Required action: Below are some entries; write out each one of them exactly.

Given information:
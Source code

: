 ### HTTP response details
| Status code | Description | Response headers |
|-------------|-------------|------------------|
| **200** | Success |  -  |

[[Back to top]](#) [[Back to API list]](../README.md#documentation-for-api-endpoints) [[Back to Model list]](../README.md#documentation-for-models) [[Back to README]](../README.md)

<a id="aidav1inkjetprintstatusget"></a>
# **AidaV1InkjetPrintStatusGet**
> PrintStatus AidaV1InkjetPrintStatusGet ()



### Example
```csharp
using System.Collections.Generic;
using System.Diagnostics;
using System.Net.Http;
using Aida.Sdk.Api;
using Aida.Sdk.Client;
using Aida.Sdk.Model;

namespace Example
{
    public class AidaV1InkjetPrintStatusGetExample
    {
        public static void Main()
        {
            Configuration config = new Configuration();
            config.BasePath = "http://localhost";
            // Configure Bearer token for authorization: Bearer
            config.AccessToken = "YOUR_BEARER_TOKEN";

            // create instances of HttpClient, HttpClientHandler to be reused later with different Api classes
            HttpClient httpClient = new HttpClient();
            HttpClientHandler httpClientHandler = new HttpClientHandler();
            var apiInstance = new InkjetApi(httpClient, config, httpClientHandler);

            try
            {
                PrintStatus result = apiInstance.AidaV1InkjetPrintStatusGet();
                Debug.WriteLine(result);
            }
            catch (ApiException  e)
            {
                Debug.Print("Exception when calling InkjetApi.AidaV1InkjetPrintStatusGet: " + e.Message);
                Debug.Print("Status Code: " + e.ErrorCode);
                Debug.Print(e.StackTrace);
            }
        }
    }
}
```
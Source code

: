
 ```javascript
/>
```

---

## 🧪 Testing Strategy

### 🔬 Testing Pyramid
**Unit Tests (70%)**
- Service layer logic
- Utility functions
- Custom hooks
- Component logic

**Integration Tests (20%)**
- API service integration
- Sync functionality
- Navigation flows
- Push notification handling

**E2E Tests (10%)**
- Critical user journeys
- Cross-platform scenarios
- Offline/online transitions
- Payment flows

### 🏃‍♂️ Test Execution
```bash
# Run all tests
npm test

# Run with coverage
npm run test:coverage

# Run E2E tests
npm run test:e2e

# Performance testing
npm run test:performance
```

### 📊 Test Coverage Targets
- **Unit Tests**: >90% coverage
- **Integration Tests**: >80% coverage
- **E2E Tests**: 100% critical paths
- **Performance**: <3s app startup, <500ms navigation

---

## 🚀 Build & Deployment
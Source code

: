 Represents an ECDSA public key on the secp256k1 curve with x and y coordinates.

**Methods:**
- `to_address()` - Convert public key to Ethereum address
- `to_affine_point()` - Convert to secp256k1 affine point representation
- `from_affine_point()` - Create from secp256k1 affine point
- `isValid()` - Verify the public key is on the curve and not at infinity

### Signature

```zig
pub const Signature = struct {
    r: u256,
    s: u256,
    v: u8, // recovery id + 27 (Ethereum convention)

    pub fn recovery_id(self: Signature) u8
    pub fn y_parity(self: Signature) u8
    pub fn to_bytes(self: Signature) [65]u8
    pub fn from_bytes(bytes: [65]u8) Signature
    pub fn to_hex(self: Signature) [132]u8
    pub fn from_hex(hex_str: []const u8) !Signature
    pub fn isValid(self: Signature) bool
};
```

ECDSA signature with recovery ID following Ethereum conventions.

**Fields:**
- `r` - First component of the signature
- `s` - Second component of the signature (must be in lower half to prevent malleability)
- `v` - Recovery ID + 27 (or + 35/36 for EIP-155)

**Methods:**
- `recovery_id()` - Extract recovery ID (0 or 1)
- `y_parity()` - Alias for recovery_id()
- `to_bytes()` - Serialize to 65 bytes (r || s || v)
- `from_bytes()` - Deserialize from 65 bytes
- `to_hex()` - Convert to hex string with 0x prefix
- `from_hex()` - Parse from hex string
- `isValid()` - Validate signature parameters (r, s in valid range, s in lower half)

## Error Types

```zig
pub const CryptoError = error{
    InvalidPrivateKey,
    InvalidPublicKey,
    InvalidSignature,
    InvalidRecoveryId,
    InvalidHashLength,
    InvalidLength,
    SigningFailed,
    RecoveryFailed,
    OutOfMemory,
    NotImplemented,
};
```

Result:
Source code

: ### HTTP response details
| Status code | Description | Response headers |
|-------------|-------------|------------------|
| **200** | Success |  -  |

[[Back to top]](#) [[Back to API list]](../README.md#documentation-for-api-endpoints) [[Back to Model list]](../README.md#documentation-for-models) [[Back to README]](../README.md)

<a id="aidav1inkjetprintstatusget"></a>
# **AidaV1InkjetPrintStatusGet**
> PrintStatus AidaV1InkjetPrintStatusGet ()



### Example
```csharp
using System.Collections.Generic;
using System.Diagnostics;
using System.Net.Http;
using Aida.Sdk.Api;
using Aida.Sdk.Client;
using Aida.Sdk.Model;

namespace Example
{
    public class AidaV1InkjetPrintStatusGetExample
    {
        public static void Main()
        {
            Configuration config = new Configuration();
            config.BasePath = "http://localhost";
            // Configure Bearer token for authorization: Bearer
            config.AccessToken = "YOUR_BEARER_TOKEN";

            // create instances of HttpClient, HttpClientHandler to be reused later with different Api classes
            HttpClient httpClient = new HttpClient();
            HttpClientHandler httpClientHandler = new HttpClientHandler();
            var apiInstance = new InkjetApi(httpClient, config, httpClientHandler);

            try
            {
                PrintStatus result = apiInstance.AidaV1InkjetPrintStatusGet();
                Debug.WriteLine(result);
            }
            catch (ApiException  e)
            {
                Debug.Print("Exception when calling InkjetApi.AidaV1InkjetPrintStatusGet: " + e.Message);
                Debug.Print("Status Code: " + e.ErrorCode);
                Debug.Print(e.StackTrace);
            }
        }
    }
}
```
Source code

:
 ```javascript
/>
```

---

## 🧪 Testing Strategy

### 🔬 Testing Pyramid
**Unit Tests (70%)**
- Service layer logic
- Utility functions
- Custom hooks
- Component logic

**Integration Tests (20%)**
- API service integration
- Sync functionality
- Navigation flows
- Push notification handling

**E2E Tests (10%)**
- Critical user journeys
- Cross-platform scenarios
- Offline/online transitions
- Payment flows

### 🏃‍♂️ Test Execution
```bash
# Run all tests
npm test

# Run with coverage
npm run test:coverage

# Run E2E tests
npm run test:e2e

# Performance testing
npm run test:performance
```

### 📊 Test Coverage Targets
- **Unit Tests**: >90% coverage
- **Integration Tests**: >80% coverage
- **E2E Tests**: 100% critical paths
- **Performance**: <3s app startup, <500ms navigation

---

## 🚀 Build & Deployment
Source code

: Represents an ECDSA public key on the secp256k1 curve with x and y coordinates.

**Methods:**
- `to_address()` - Convert public key to Ethereum address
- `to_affine_point()` - Convert to secp256k1 affine point representation
- `from_affine_point()` - Create from secp256k1 affine point
- `isValid()` - Verify the public key is on the curve and not at infinity

### Signature

```zig
pub const Signature = struct {
    r: u256,
    s: u256,
    v: u8, // recovery id + 27 (Ethereum convention)

    pub fn recovery_id(self: Signature) u8
    pub fn y_parity(self: Signature) u8
    pub fn to_bytes(self: Signature) [65]u8
    pub fn from_bytes(bytes: [65]u8) Signature
    pub fn to_hex(self: Signature) [132]u8
    pub fn from_hex(hex_str: []const u8) !Signature
    pub fn isValid(self: Signature) bool
};
```

ECDSA signature with recovery ID following Ethereum conventions.

**Fields:**
- `r` - First component of the signature
- `s` - Second component of the signature (must be in lower half to prevent malleability)
- `v` - Recovery ID + 27 (or + 35/36 for EIP-155)

**Methods:**
- `recovery_id()` - Extract recovery ID (0 or 1)
- `y_parity()` - Alias for recovery_id()
- `to_bytes()` - Serialize to 65 bytes (r || s || v)
- `from_bytes()` - Deserialize from 65 bytes
- `to_hex()` - Convert to hex string with 0x prefix
- `from_hex()` - Parse from hex string
- `isValid()` - Validate signature parameters (r, s in valid range, s in lower half)

## Error Types

```zig
pub const CryptoError = error{
    InvalidPrivateKey,
    InvalidPublicKey,
    InvalidSignature,
    InvalidRecoveryId,
    InvalidHashLength,
    InvalidLength,
    SigningFailed,
    RecoveryFailed,
    OutOfMemory,
    NotImplemented,
};
```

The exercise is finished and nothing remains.